Collected data
BEGIN

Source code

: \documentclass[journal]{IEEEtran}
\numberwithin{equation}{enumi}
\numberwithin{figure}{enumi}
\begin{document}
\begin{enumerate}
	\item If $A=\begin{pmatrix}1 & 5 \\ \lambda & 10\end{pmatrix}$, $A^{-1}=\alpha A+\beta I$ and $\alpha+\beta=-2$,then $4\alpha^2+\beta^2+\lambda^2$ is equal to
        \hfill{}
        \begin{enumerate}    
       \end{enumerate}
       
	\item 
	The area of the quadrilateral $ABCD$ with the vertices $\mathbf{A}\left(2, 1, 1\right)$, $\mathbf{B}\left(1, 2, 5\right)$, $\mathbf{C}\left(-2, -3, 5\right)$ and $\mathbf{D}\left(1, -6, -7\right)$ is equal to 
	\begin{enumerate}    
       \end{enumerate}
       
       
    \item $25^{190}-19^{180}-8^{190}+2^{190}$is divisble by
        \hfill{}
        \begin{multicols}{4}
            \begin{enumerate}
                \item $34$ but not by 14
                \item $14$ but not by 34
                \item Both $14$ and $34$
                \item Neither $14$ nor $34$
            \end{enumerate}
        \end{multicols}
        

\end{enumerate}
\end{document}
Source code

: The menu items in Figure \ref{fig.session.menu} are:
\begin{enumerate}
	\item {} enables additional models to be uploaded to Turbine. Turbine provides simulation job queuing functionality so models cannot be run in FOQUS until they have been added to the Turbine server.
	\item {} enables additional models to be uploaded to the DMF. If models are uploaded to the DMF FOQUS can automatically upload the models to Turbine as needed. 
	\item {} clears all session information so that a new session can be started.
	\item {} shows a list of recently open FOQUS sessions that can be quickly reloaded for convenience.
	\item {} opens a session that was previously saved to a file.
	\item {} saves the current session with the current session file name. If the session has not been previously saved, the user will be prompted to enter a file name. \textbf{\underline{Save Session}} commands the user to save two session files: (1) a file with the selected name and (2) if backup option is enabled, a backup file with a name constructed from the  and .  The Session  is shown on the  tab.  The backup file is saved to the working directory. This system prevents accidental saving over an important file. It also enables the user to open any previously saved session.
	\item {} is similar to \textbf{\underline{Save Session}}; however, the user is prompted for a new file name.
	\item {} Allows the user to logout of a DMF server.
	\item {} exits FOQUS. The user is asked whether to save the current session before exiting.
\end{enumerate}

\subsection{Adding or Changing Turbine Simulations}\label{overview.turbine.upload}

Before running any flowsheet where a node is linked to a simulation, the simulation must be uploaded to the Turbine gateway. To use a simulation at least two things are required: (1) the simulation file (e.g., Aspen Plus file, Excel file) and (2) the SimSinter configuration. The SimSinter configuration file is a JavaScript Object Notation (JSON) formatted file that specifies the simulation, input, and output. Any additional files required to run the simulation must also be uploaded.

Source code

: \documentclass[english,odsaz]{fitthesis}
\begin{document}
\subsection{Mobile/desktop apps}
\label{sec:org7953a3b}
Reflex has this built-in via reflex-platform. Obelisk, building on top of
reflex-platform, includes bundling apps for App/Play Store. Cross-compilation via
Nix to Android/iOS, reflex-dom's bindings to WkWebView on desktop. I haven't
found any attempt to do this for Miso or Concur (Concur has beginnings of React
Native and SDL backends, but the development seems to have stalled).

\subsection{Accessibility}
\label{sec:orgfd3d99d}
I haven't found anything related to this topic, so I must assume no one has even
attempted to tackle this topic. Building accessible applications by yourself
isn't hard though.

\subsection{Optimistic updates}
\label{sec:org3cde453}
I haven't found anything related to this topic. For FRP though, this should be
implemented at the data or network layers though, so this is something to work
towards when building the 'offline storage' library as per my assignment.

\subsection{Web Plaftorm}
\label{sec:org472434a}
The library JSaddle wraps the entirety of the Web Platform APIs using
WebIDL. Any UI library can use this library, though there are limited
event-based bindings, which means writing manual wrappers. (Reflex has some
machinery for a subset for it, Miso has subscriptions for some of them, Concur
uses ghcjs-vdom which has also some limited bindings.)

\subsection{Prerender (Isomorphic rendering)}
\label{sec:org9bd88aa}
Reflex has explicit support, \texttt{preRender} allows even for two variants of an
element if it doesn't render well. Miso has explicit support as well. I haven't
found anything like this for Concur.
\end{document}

END

> **Aim of the exercise**
Filter the records above down to the lines containing "though".

> **The answer**
isn't hard though.
I haven't found anything related to this topic. For FRP though, this should be
implemented at the data or network layers though, so this is something to work
WebIDL. Any UI library can use this library, though there are limited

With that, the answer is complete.